▶ _EXERCISE DETAILS_: Among the entries, find the lines with the string "docs" and copy them.

▶ _THE INPUT_:
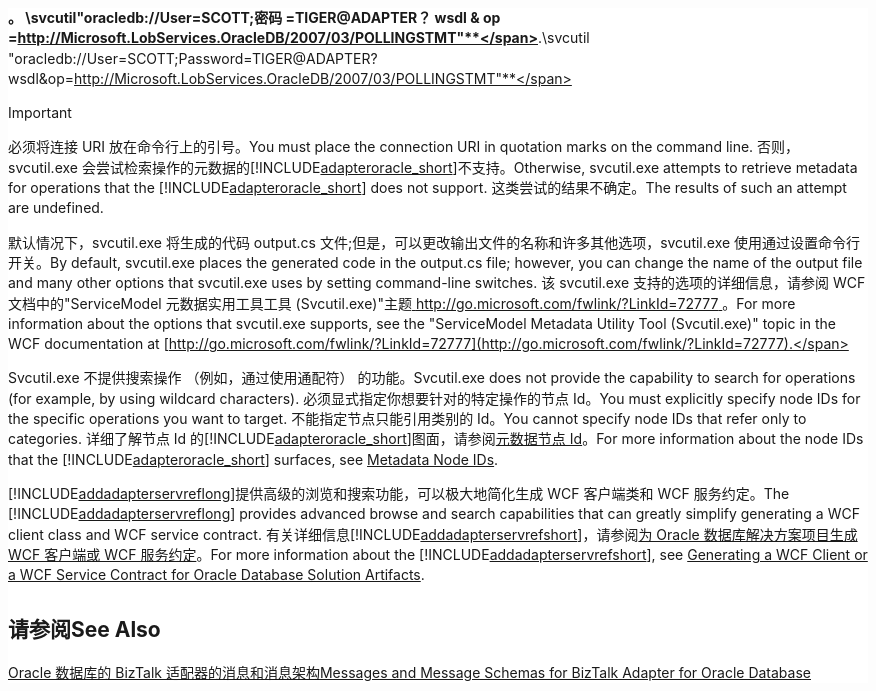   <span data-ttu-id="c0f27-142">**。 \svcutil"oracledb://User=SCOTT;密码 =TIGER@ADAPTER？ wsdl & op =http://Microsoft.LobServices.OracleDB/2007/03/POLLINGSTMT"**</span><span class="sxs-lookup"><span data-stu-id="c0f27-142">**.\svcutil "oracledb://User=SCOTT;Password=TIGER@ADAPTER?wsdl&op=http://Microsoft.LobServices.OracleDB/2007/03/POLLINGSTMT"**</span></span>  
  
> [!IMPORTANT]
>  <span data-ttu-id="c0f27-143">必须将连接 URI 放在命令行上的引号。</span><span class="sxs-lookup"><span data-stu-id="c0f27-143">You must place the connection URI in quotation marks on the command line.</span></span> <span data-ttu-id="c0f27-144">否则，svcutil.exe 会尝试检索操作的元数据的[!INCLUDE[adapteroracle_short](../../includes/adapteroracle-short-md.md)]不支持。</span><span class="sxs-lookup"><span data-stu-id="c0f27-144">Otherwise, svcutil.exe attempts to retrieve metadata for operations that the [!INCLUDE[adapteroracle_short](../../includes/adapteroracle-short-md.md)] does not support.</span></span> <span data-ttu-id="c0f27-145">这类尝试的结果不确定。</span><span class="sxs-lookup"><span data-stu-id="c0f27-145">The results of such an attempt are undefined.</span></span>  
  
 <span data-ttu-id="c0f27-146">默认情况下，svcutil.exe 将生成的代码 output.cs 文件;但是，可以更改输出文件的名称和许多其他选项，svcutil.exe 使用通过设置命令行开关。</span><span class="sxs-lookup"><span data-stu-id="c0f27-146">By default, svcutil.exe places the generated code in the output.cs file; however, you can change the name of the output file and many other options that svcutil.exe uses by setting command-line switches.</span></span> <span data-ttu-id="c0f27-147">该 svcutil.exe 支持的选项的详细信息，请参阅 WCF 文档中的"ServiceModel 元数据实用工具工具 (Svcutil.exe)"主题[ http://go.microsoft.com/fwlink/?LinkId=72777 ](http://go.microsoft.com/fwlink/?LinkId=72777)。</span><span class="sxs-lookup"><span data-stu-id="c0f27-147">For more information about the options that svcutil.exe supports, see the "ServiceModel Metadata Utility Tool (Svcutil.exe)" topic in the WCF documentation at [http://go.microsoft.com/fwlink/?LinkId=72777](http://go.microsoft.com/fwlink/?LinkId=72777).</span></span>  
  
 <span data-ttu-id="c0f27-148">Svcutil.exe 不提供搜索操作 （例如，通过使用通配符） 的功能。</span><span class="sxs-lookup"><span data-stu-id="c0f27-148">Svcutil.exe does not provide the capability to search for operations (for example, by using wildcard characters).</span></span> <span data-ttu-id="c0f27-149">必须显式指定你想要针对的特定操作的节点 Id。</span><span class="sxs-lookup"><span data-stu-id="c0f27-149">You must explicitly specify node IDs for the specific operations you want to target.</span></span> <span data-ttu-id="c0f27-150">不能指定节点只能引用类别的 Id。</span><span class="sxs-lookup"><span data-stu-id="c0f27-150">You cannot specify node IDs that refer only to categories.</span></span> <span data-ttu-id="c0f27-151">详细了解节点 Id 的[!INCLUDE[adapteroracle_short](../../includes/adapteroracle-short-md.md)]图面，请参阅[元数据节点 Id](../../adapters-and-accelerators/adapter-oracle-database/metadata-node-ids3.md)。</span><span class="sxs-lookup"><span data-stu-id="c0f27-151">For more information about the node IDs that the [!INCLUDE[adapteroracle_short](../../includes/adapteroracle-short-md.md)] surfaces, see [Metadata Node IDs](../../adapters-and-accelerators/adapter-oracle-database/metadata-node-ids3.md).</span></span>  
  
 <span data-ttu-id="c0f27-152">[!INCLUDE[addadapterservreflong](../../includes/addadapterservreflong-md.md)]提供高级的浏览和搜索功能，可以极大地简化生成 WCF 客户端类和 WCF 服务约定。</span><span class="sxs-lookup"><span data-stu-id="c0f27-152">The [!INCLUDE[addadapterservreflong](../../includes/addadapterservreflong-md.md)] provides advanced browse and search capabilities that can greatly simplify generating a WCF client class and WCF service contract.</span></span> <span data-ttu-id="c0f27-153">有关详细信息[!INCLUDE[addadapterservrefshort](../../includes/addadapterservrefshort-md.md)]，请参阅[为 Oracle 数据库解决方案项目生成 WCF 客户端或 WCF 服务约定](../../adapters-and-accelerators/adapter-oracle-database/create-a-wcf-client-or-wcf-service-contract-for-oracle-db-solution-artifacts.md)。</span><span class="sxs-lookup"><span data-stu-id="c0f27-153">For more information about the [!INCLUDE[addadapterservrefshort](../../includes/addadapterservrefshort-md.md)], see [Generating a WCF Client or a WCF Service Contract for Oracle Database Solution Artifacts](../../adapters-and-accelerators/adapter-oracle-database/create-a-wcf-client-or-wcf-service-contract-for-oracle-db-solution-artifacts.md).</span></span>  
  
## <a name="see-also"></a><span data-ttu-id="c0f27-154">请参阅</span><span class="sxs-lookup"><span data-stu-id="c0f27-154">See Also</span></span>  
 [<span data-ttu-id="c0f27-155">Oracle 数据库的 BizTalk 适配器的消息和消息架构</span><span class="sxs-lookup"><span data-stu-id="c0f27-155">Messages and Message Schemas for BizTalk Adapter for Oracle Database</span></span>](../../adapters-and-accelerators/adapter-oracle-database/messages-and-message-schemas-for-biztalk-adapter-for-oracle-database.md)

...

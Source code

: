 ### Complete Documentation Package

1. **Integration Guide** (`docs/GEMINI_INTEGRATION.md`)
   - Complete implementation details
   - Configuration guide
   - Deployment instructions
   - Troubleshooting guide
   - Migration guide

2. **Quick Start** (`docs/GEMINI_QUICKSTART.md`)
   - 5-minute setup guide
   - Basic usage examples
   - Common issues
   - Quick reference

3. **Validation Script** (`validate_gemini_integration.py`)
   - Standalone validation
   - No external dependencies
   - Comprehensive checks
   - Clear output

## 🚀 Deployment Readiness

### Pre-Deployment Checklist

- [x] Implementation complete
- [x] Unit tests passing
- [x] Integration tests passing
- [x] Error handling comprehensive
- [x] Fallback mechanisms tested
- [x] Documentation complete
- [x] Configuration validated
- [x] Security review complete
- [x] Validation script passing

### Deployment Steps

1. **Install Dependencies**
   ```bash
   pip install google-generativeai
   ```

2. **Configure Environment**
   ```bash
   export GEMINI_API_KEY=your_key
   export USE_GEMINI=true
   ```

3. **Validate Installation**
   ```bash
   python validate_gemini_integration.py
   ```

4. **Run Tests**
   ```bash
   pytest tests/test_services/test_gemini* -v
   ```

▶ _SOLUTION FOR THIS PROBLEM_:
1. **Integration Guide** (`docs/GEMINI_INTEGRATION.md`)
2. **Quick Start** (`docs/GEMINI_QUICKSTART.md`)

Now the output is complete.